____ Extracted material

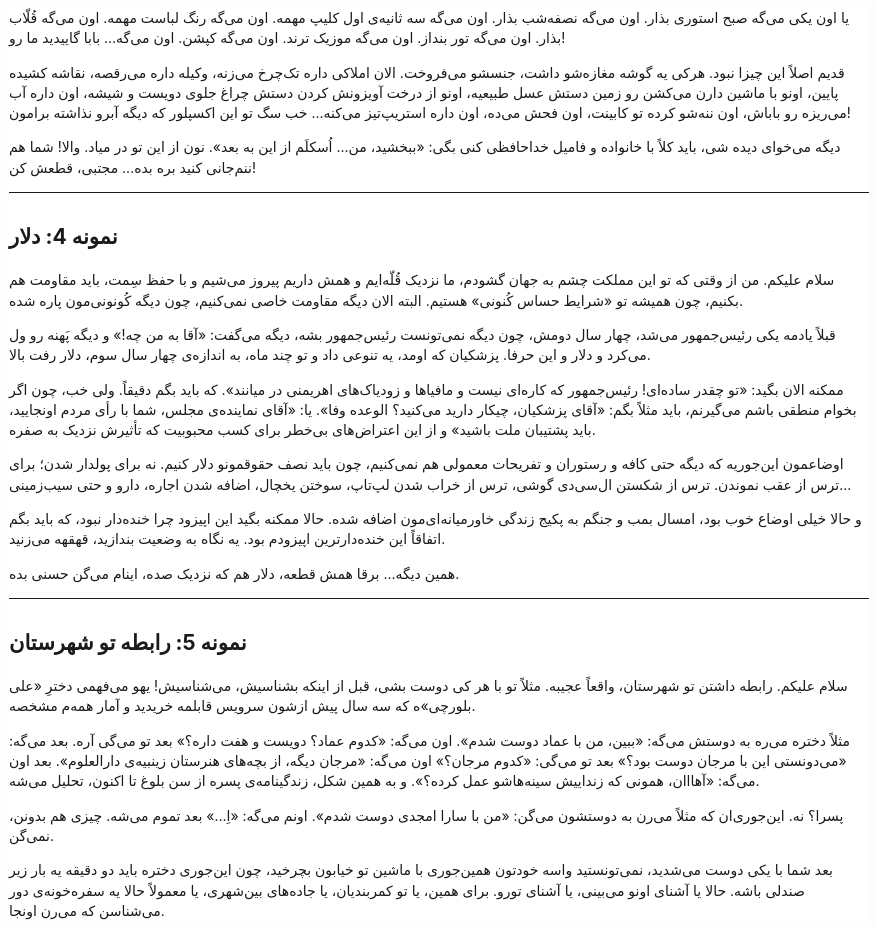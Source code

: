 یا اون یکی می‌گه صبح استوری بذار. اون می‌گه نصفه‌شب بذار. اون می‌گه سه ثانیه‌ی اول کلیپ مهمه. اون می‌گه رنگ لباست مهمه. اون می‌گه قُلّاب بذار. اون می‌گه تور بنداز. اون می‌گه موزیک ترند. اون می‌گه کپشن. اون می‌گه... بابا گاییدید ما رو\!

قدیم اصلاً این چیزا نبود. هرکی یه گوشه مغازه‌شو داشت، جنسشو می‌فروخت. الان املاکی داره تک‌چرخ می‌زنه، وکیله داره می‌رقصه، نقاشه کشیده پایین، اونو با ماشین دارن می‌کشن رو زمین دستش عسل طبیعیه، اونو از درخت آویزونش کردن دستش چراغ جلوی دویست و شیشه، اون داره آب می‌ریزه رو باباش، اون ننه‌شو کرده تو کابینت، اون فحش می‌ده، اون داره استریپ‌تیز می‌کنه... خب سگ تو این اکسپلور که دیگه آبرو نذاشته برامون\!

دیگه می‌خوای دیده شی، باید کلاً با خانواده و فامیل خداحافظی کنی بگی: «ببخشید، من... اُسکلَم از این به بعد». نون از این تو در میاد. والا\! شما هم ننم‌جانی کنید بره بده... مجتبی، قطعش کن\!

---

## **نمونه 4: دلار**

سلام علیکم. من از وقتی که تو این مملکت چشم به جهان گشودم، ما نزدیک قُلّه‌ایم و همش داریم پیروز می‌شیم و با حفظ سِمت، باید مقاومت هم بکنیم، چون همیشه تو «شرایط حساس کُنونی» هستیم. البته الان دیگه مقاومت خاصی نمی‌کنیم، چون دیگه کُونونی‌مون پاره شده.

قبلاً یادمه یکی رئیس‌جمهور می‌شد، چهار سال دومش، چون دیگه نمی‌تونست رئیس‌جمهور بشه، دیگه می‌گفت: «آقا به من چه\!» و دیگه پَهنه‌ رو ول می‌کرد و دلار و این حرفا. پزشکیان که اومد، یه تنوعی داد و تو چند ماه، به اندازه‌ی چهار سال سوم، دلار رفت بالا.

ممکنه الان بگید: «تو چقدر ساده‌ای\! رئیس‌جمهور که کاره‌ای نیست و مافیاها و زودیاک‌های اهریمنی در میانند». که باید بگم دقیقاً. ولی خب، چون اگر بخوام منطقی باشم می‌گیرنم، باید مثلاً بگم: «آقای پزشکیان، چیکار دارید می‌کنید؟ الوعده وفا». یا: «آقای نماینده‌ی مجلس، شما با رأی مردم اونجایید، باید پشتیبان ملت باشید» و از این اعتراض‌های بی‌خطر برای کسب محبوبیت که تأثیرش نزدیک به صفره.

اوضاعمون این‌جوریه که دیگه حتی کافه و رستوران و تفریحات معمولی هم نمی‌کنیم، چون باید نصف حقوقمونو دلار کنیم. نه برای پولدار شدن؛ برای ترس از عقب نموندن. ترس از شکستن ال‌سی‌دی گوشی، ترس از خراب شدن لپ‌تاپ، سوختن یخچال، اضافه شدن اجاره، دارو و حتی سیب‌زمینی...

و حالا خیلی اوضاع خوب بود، امسال بمب و جنگم به پکیج زندگی خاورمیانه‌ای‌مون اضافه شده. حالا ممکنه بگید این اپیزود چرا خنده‌دار نبود، که باید بگم اتفاقاً این خنده‌دارترین اپیزودم بود. یه نگاه به وضعیت بندازید، قهقهه می‌زنید.

همین دیگه... برقا همش قطعه، دلار هم که نزدیک صده، اینام می‌گن حسنی بده.

---
## **نمونه 5: رابطه تو شهرستان**

سلام علیکم. رابطه داشتن تو شهرستان، واقعاً عجیبه. مثلاً تو با هر کی دوست بشی، قبل از اینکه بشناسیش، می‌شناسیش\! یهو می‌فهمی دخترِ «علی بلورچی»ه که سه سال پیش ازشون سرویس قابلمه خریدید و آمار همه‌م مشخصه.

مثلاً دختره می‌ره به دوستش می‌گه: «ببین، من با عماد دوست شدم». اون می‌گه: «کدوم عماد؟ دویست و هفت داره؟» بعد تو می‌گی آره. بعد می‌گه: «می‌دونستی این با مرجان دوست بود؟» بعد تو می‌گی: «کدوم مرجان؟» اون می‌گه: «مرجان دیگه، از بچه‌های هنرستان زینبیه‌ی دارالعلوم». بعد اون می‌گه: «آهااان، همونی که زنداییش سینه‌هاشو عمل کرده؟». و به همین شکل، زندگینامه‌ی پسره از سن بلوغ تا اکنون، تحلیل می‌شه.

پسرا؟ نه. این‌جوری‌ان که مثلاً می‌رن به دوستشون می‌گن: «من با سارا امجدی دوست شدم». اونم می‌گه: «اِ...» بعد تموم می‌شه. چیزی هم بدونن، نمی‌گن.

بعد شما با یکی دوست می‌شدید، نمی‌تونستید واسه خودتون همین‌جوری با ماشین تو خیابون بچرخید، چون این‌جوری دختره باید دو دقیقه یه بار زیر صندلی باشه. حالا یا آشنای اونو می‌بینی، یا آشنای تورو. برای همین، یا تو کمربندیان، یا جاده‌های بین‌شهری، یا معمولاً حالا یه سفره‌خونه‌ی دور می‌شناسن که می‌رن اونجا.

________

# Exercise directions:
Pictures stay out; everything else in the listing above gets restated word for word.

# Exercise response:
Source code

: یا اون یکی می‌گه صبح استوری بذار. اون می‌گه نصفه‌شب بذار. اون می‌گه سه ثانیه‌ی اول کلیپ مهمه. اون می‌گه رنگ لباست مهمه. اون می‌گه قُلّاب بذار. اون می‌گه تور بنداز. اون می‌گه موزیک ترند. اون می‌گه کپشن. اون می‌گه... بابا گاییدید ما رو\!

قدیم اصلاً این چیزا نبود. هرکی یه گوشه مغازه‌شو داشت، جنسشو می‌فروخت. الان املاکی داره تک‌چرخ می‌زنه، وکیله داره می‌رقصه، نقاشه کشیده پایین، اونو با ماشین دارن می‌کشن رو زمین دستش عسل طبیعیه، اونو از درخت آویزونش کردن دستش چراغ جلوی دویست و شیشه، اون داره آب می‌ریزه رو باباش، اون ننه‌شو کرده تو کابینت، اون فحش می‌ده، اون داره استریپ‌تیز می‌کنه... خب سگ تو این اکسپلور که دیگه آبرو نذاشته برامون\!

دیگه می‌خوای دیده شی، باید کلاً با خانواده و فامیل خداحافظی کنی بگی: «ببخشید، من... اُسکلَم از این به بعد». نون از این تو در میاد. والا\! شما هم ننم‌جانی کنید بره بده... مجتبی، قطعش کن\!

---

## **نمونه 4: دلار**

سلام علیکم. من از وقتی که تو این مملکت چشم به جهان گشودم، ما نزدیک قُلّه‌ایم و همش داریم پیروز می‌شیم و با حفظ سِمت، باید مقاومت هم بکنیم، چون همیشه تو «شرایط حساس کُنونی» هستیم. البته الان دیگه مقاومت خاصی نمی‌کنیم، چون دیگه کُونونی‌مون پاره شده.

قبلاً یادمه یکی رئیس‌جمهور می‌شد، چهار سال دومش، چون دیگه نمی‌تونست رئیس‌جمهور بشه، دیگه می‌گفت: «آقا به من چه\!» و دیگه پَهنه‌ رو ول می‌کرد و دلار و این حرفا. پزشکیان که اومد، یه تنوعی داد و تو چند ماه، به اندازه‌ی چهار سال سوم، دلار رفت بالا.

ممکنه الان بگید: «تو چقدر ساده‌ای\! رئیس‌جمهور که کاره‌ای نیست و مافیاها و زودیاک‌های اهریمنی در میانند». که باید بگم دقیقاً. ولی خب، چون اگر بخوام منطقی باشم می‌گیرنم، باید مثلاً بگم: «آقای پزشکیان، چیکار دارید می‌کنید؟ الوعده وفا». یا: «آقای نماینده‌ی مجلس، شما با رأی مردم اونجایید، باید پشتیبان ملت باشید» و از این اعتراض‌های بی‌خطر برای کسب محبوبیت که تأثیرش نزدیک به صفره.

اوضاعمون این‌جوریه که دیگه حتی کافه و رستوران و تفریحات معمولی هم نمی‌کنیم، چون باید نصف حقوقمونو دلار کنیم. نه برای پولدار شدن؛ برای ترس از عقب نموندن. ترس از شکستن ال‌سی‌دی گوشی، ترس از خراب شدن لپ‌تاپ، سوختن یخچال، اضافه شدن اجاره، دارو و حتی سیب‌زمینی...

و حالا خیلی اوضاع خوب بود، امسال بمب و جنگم به پکیج زندگی خاورمیانه‌ای‌مون اضافه شده. حالا ممکنه بگید این اپیزود چرا خنده‌دار نبود، که باید بگم اتفاقاً این خنده‌دارترین اپیزودم بود. یه نگاه به وضعیت بندازید، قهقهه می‌زنید.

همین دیگه... برقا همش قطعه، دلار هم که نزدیک صده، اینام می‌گن حسنی بده.

---
## **نمونه 5: رابطه تو شهرستان**

سلام علیکم. رابطه داشتن تو شهرستان، واقعاً عجیبه. مثلاً تو با هر کی دوست بشی، قبل از اینکه بشناسیش، می‌شناسیش\! یهو می‌فهمی دخترِ «علی بلورچی»ه که سه سال پیش ازشون سرویس قابلمه خریدید و آمار همه‌م مشخصه.

مثلاً دختره می‌ره به دوستش می‌گه: «ببین، من با عماد دوست شدم». اون می‌گه: «کدوم عماد؟ دویست و هفت داره؟» بعد تو می‌گی آره. بعد می‌گه: «می‌دونستی این با مرجان دوست بود؟» بعد تو می‌گی: «کدوم مرجان؟» اون می‌گه: «مرجان دیگه، از بچه‌های هنرستان زینبیه‌ی دارالعلوم». بعد اون می‌گه: «آهااان، همونی که زنداییش سینه‌هاشو عمل کرده؟». و به همین شکل، زندگینامه‌ی پسره از سن بلوغ تا اکنون، تحلیل می‌شه.

پسرا؟ نه. این‌جوری‌ان که مثلاً می‌رن به دوستشون می‌گن: «من با سارا امجدی دوست شدم». اونم می‌گه: «اِ...» بعد تموم می‌شه. چیزی هم بدونن، نمی‌گن.

بعد شما با یکی دوست می‌شدید، نمی‌تونستید واسه خودتون همین‌جوری با ماشین تو خیابون بچرخید، چون این‌جوری دختره باید دو دقیقه یه بار زیر صندلی باشه. حالا یا آشنای اونو می‌بینی، یا آشنای تورو. برای همین، یا تو کمربندیان، یا جاده‌های بین‌شهری، یا معمولاً حالا یه سفره‌خونه‌ی دور می‌شناسن که می‌رن اونجا.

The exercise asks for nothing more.